How to connect and query SQL Server using PowerShell

Introduction

In this article we will query Microsoft SQL Server using PowerShell.

This can be a really powerful tool for sys admins and database administrators. You can query multiple servers at once and then use PowerShell to do work with the results.

There are multiple ways you could do this but one of the easiest is to use Invoke-Sqlcmd, so that’s what we will use for this article.

Problem

Sometimes you need to query multiple servers across multiple domains to gather information about sql server instances, backups and other sql server information. This can be challenging within SSMS and your options with the data are limited, but with PowerShell we can query multiple servers and pipe that data to other commands to create powerful snippets of information.

Solution

Using the Invoke-SqlCmd function, we can use the sqlcmd command line tool that your probably familiar with, but is much simpler than working directly with sqlcmd. We can achieve a connection and a query with 1 line of code, or we can use a foreach loop in PowerShell to work with many servers.

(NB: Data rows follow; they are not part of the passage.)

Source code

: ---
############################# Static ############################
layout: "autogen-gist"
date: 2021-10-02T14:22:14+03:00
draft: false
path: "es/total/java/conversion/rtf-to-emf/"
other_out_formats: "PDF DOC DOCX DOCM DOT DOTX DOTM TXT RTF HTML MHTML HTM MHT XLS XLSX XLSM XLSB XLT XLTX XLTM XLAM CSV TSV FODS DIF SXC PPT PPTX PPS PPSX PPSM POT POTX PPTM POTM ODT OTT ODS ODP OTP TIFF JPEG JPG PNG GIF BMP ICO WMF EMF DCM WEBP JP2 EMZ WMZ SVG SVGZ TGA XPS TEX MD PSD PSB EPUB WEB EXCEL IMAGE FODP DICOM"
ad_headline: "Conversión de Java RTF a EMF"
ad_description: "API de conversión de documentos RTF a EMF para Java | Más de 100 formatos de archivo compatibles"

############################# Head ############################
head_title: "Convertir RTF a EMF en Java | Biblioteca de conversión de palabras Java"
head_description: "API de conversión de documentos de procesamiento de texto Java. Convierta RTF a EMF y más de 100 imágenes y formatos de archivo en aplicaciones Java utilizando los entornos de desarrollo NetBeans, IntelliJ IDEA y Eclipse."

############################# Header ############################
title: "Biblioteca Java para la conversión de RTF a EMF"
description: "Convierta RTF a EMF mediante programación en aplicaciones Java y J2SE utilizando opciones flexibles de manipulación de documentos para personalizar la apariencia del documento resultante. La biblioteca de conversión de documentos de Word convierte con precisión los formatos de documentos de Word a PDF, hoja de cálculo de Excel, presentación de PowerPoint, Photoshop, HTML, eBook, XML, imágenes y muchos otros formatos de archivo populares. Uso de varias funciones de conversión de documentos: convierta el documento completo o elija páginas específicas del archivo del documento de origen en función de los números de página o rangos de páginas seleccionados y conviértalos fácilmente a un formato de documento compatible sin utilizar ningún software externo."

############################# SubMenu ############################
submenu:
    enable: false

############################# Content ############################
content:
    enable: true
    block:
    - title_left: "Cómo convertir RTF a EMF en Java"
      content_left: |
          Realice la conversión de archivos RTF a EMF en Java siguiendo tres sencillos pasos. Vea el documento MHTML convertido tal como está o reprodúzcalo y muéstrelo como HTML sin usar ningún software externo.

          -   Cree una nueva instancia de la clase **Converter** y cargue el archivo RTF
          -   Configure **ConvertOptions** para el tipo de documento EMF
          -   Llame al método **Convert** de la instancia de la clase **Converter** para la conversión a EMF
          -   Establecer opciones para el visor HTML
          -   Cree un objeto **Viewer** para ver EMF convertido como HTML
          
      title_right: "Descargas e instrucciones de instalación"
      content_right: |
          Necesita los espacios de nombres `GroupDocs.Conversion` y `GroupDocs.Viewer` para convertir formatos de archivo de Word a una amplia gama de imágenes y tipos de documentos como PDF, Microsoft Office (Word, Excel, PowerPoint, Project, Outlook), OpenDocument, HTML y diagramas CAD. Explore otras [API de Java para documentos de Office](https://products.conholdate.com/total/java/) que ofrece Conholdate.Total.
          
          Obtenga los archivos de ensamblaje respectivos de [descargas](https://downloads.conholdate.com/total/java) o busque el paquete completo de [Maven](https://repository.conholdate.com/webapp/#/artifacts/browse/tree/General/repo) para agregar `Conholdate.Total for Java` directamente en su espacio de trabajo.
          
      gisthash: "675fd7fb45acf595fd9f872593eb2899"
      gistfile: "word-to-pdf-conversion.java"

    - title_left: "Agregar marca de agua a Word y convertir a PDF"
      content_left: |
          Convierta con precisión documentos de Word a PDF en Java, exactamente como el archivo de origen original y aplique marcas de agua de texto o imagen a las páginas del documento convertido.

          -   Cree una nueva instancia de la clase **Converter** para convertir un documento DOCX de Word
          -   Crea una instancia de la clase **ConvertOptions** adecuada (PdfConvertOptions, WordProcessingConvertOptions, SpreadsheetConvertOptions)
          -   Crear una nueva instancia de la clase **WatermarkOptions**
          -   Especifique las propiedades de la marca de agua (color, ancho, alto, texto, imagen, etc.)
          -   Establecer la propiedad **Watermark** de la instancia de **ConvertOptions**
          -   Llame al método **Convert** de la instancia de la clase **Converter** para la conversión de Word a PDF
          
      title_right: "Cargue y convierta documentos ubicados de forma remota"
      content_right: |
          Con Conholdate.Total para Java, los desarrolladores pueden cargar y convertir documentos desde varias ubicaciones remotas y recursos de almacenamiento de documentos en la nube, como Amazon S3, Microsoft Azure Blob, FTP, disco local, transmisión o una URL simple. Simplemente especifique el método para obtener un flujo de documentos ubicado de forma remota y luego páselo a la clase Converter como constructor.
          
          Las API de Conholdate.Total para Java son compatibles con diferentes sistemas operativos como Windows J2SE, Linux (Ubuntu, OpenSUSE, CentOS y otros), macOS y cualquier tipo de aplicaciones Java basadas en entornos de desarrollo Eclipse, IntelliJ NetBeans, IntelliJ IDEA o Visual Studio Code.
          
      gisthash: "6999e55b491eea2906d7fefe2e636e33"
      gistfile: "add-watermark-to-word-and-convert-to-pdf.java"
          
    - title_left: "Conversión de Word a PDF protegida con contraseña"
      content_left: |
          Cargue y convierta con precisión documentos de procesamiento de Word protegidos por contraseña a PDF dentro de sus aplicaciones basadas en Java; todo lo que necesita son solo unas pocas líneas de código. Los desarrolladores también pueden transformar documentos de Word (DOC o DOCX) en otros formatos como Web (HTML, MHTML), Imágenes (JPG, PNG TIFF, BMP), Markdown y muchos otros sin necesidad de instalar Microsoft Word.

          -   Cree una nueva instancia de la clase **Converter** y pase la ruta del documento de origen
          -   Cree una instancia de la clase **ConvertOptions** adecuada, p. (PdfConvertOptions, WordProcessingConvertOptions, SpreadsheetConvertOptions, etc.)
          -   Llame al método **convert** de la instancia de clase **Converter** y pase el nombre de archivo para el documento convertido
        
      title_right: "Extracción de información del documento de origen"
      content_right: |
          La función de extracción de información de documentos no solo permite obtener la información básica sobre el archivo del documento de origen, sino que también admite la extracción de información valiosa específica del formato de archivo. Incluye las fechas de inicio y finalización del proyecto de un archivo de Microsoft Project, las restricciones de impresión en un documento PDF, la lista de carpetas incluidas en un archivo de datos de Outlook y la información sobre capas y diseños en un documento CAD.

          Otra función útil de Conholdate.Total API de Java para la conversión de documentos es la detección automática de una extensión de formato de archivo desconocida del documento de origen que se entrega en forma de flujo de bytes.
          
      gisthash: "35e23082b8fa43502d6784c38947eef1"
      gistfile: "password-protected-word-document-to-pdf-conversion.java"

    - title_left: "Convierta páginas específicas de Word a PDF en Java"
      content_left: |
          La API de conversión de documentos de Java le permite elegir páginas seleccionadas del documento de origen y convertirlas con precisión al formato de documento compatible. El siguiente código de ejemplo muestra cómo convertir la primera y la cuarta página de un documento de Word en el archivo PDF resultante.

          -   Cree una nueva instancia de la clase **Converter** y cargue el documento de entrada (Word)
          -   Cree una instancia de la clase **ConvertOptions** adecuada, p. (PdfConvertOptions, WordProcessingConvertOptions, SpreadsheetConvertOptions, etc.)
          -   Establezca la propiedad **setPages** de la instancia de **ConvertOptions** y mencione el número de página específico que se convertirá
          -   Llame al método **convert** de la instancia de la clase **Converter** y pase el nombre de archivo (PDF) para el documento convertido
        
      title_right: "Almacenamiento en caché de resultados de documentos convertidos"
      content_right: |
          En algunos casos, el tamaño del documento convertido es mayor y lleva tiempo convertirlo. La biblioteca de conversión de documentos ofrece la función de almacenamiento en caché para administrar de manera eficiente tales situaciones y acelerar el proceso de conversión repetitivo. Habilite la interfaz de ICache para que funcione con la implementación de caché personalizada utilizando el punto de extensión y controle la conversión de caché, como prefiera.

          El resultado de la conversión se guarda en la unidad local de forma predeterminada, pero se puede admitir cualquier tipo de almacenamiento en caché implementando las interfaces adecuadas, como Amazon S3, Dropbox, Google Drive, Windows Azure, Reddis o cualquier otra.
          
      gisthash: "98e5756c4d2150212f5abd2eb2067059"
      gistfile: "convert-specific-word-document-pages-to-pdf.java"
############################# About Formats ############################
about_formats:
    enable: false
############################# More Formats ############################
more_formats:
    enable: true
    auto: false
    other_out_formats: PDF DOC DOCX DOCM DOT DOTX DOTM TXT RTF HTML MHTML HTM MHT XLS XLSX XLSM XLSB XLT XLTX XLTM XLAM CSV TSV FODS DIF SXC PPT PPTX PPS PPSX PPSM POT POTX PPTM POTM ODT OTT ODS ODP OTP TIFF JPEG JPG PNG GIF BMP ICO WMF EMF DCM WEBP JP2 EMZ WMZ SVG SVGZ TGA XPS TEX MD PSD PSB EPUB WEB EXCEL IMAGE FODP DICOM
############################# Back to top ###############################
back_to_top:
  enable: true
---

Example 1: Running PowerShell to Retrieve the Last Backup

This example shows how we could very quickly retrieve the last backup time of each database across multiple servers.


$databaseName="master"
$instanceNames=("servera.domain1.com\MSSQLSERVER01","serverb.domain2.com\MSSQLSERVER01","serverc.domain3.com\MSSQLSERVER01"))

$query = "SELECT  
@@SERVERNAME AS 'Server', 
msdb.dbo.backupset.database_name AS 'DB Name',  
MAX(msdb.dbo.backupset.backup_finish_date) AS 'Last Backup'
FROM   msdb.dbo.backupmediafamily  
INNER JOIN msdb.dbo.backupset ON msdb.dbo.backupmediafamily.media_set_id = msdb.dbo.backupset.media_set_id  
WHERE  msdb..backupset.type = 'D' 
GROUP BY 
msdb.dbo.backupset.database_name"


foreach($instance in $instanceNames)
{ 
    Invoke-SqlCmd –ServerInstance $instance -Database $databaseName –Query $query
}

Obviously, this example could easily be changed to perform any task you like, all you need to do is change the $query variable to your own t-sql query and then change the $instanceNames to your own array of server names.

Example 2: Running PowerShell to Retrieve Sql Server Version

This example shows how we could check the sql versions of multiple instances, this would be useful for making sure all the servers in your sql estate have the latest patches.


$instanceNames=("servera.domain1.com\MSSQLSERVER01","servera.domain2.com\MSSQLSERVER01")
$query = "select @@SERVERNAME, @@VERSION"

foreach($instance in $instanceNames)
{ 
    Invoke-SqlCmd –ServerInstance $instance -Query $query
}

Conclusion

The purpose of this article was to show how to connect to sql server using PowerShell and as you can see its very simple using Invoke-SqlCmd PowerShell function. Working with PowerShell and Microsoft SQL Server together you can do some really awesome things and automate a lot of the day to day sql tasks.